■ **EXERCISE DIRECTIONS**: Which lines below contain "string"? Pull them out.
__________________________________________________
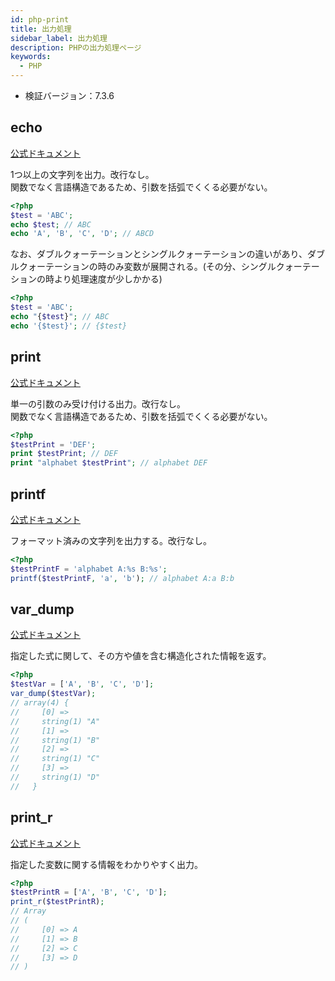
 ```yaml
---
id: php-print
title: 出力処理
sidebar_label: 出力処理
description: PHPの出力処理ページ
keywords:
  - PHP
---
```


- 検証バージョン：7.3.6

## echo
[公式ドキュメント](https://www.php.net/manual/ja/function.echo)

1つ以上の文字列を出力。改行なし。  
関数でなく言語構造であるため、引数を括弧でくくる必要がない。

```php
<?php
$test = 'ABC';
echo $test; // ABC
echo 'A', 'B', 'C', 'D'; // ABCD
```

なお、ダブルクォーテーションとシングルクォーテーションの違いがあり、ダブルクォーテーションの時のみ変数が展開される。(その分、シングルクォーテーションの時より処理速度が少しかかる)

```php
<?php
$test = 'ABC';
echo "{$test}"; // ABC
echo '{$test}'; // {$test}
```

## print
[公式ドキュメント](https://www.php.net/manual/ja/function.print)

単一の引数のみ受け付ける出力。改行なし。  
関数でなく言語構造であるため、引数を括弧でくくる必要がない。

```php
<?php
$testPrint = 'DEF';
print $testPrint; // DEF
print "alphabet $testPrint"; // alphabet DEF
```

## printf
[公式ドキュメント](https://www.php.net/manual/ja/function.printf)

フォーマット済みの文字列を出力する。改行なし。

```php
<?php
$testPrintF = 'alphabet A:%s B:%s';
printf($testPrintF, 'a', 'b'); // alphabet A:a B:b
```

## var_dump
[公式ドキュメント](https://www.php.net/manual/ja/function.var-dump)

指定した式に関して、その方や値を含む構造化された情報を返す。

```php
<?php
$testVar = ['A', 'B', 'C', 'D'];
var_dump($testVar);
// array(4) {
//     [0] =>
//     string(1) "A"
//     [1] =>
//     string(1) "B"
//     [2] =>
//     string(1) "C"
//     [3] =>
//     string(1) "D"
//   }
```

## print_r
[公式ドキュメント](https://www.php.net/manual/ja/function.print-r)

指定した変数に関する情報をわかりやすく出力。

```php
<?php
$testPrintR = ['A', 'B', 'C', 'D'];
print_r($testPrintR);
// Array
// (
//     [0] => A
//     [1] => B
//     [2] => C
//     [3] => D
// )
```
__________________________________________________
■ **ANSWER SECTION**:
//     string(1) "A"
//     string(1) "B"
//     string(1) "C"
//     string(1) "D"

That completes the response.